First of all, it is important to understand that China is a unitary state. According to the constitutional structure of China, power comes from the Central Authorities. The system of people’s congress is China’s political system. The HKSAR was established by a Decision made by the National People’s Congress (NPC) in accordance with the Constitution. The Basic Law was also adopted by the NPC. The HKSAR was empowered to discharge its duties by the NPC through the Basic Law. According to Articles 43 and 60 of the Basic Law, the Chief Executive shall be the head of the HKSAR and the head of the Government of the HKSAR. As head of both the HKSAR and its government, the Chief Executive shall exercise the powers and functions conferred by the Basic Law to discharge his or her duties. Article 48 states that the Chief Executive shall lead the Government of the HKSAR, sign bills, decide on government policies and etc. This fully reflects the executive-led style of governance in our structure.

Secondly, with a common goal of building a better Hong Kong, the provisions of the Basic Law set out the different powers and functions of the executive authorities, the legislature and the judiciary. In accordance with the Basic Law, the Government of the HKSAR is responsible for formulating policies and introducing bills. The Legislative Council of the HKSAR shall enact laws as required, which will be implemented or enforced by the Government. The Government is also responsible for drawing up budgets to be scrutinised by the Legislative Council. It is worth noting that members of the Legislative Council in introducing bills relating to government policies have to obtain a written consent of the Chief Executive. Clearly, under the political structure set out in the Basic Law, the executive and legislative branches are inter-related in performance of functions, but the powers of introducing bills mainly rest with the executive.

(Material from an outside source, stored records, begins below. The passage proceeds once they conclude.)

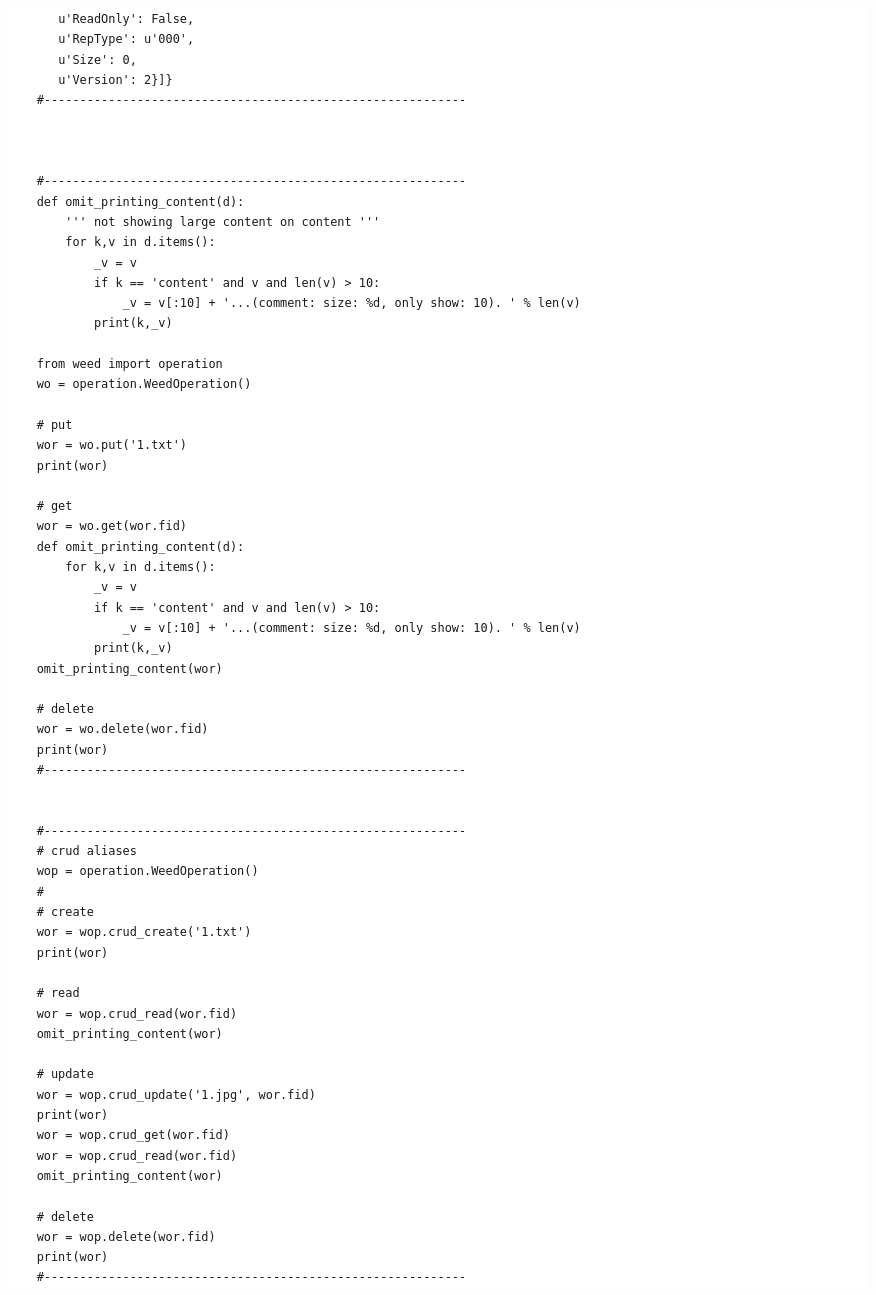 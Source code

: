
 ```jupyterpython
       u'ReadOnly': False,
       u'RepType': u'000',
       u'Size': 0,
       u'Version': 2}]}
    #----------------------------------------------------------- 



    #----------------------------------------------------------- 
    def omit_printing_content(d):
        ''' not showing large content on content '''
        for k,v in d.items():
            _v = v
            if k == 'content' and v and len(v) > 10:
                _v = v[:10] + '...(comment: size: %d, only show: 10). ' % len(v)
            print(k,_v)

    from weed import operation
    wo = operation.WeedOperation()
    
    # put
    wor = wo.put('1.txt')
    print(wor)
    
    # get
    wor = wo.get(wor.fid)
    def omit_printing_content(d):
        for k,v in d.items():
            _v = v
            if k == 'content' and v and len(v) > 10:
                _v = v[:10] + '...(comment: size: %d, only show: 10). ' % len(v)
            print(k,_v)
    omit_printing_content(wor)
    
    # delete
    wor = wo.delete(wor.fid)
    print(wor)
    #----------------------------------------------------------- 
    

    #----------------------------------------------------------- 
    # crud aliases
    wop = operation.WeedOperation()
    #
    # create
    wor = wop.crud_create('1.txt')
    print(wor)
    
    # read
    wor = wop.crud_read(wor.fid)
    omit_printing_content(wor)
    
    # update
    wor = wop.crud_update('1.jpg', wor.fid)
    print(wor)
    wor = wop.crud_get(wor.fid)
    wor = wop.crud_read(wor.fid)
    omit_printing_content(wor)
    
    # delete
    wor = wop.delete(wor.fid)
    print(wor)
    #----------------------------------------------------------- 
```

The Basic Law empowers the courts of the HKSAR to exercise judicial power independently, including that of final adjudication. Some have raised concerns over the judicial independence in the light of the political structure of the HKSAR. But these concerns are totally unfounded. Article 85 guarantees that the courts of the HKSAR shall exercise judicial power independently, free from any interference. Members of the judiciary shall be immune from legal action in the performance of their judicial functions. At the same time, the Basic Law also provides that judges of the courts of the HKSAR shall be appointed by the Chief Executive on the recommendation of an independent commission. Although the executive authorities enjoy greater power in policy making under the political structure of the HKSAR, they must abide by the law. Their decisions are also subject to judicial challenges which will be handled by the court independently based on applicable laws and evidence.

The Basic Law safeguards the exercise of judicial power by members of the judiciary without interference. According to the late Chief Justice of the United Kingdom, Lord Bingham, the meaning of “judicial independence” is “independent in the sense that they (adjudicators) are free to decide on the legal and factual merits of a case as they see it, free of any extraneous influence or pressure, and impartial” (remarks). The political structure laid down in the Basic Law fully reflects the principle of rule of law and the essence of judicial independence.

A proper understanding of the political structure from the perspective of the constitutional order of the HKSAR clearly shows our system is based on an executive-led structure. We should all refrain from looking at the labelling of a concept, on the contrary, we have to appreciate its intrinsic meaning so as to avoid any unwarranted disputes.

Remarks: See “The Rule of Law” Cambridge Law Journal, 66(1), P.67-85, March 2007.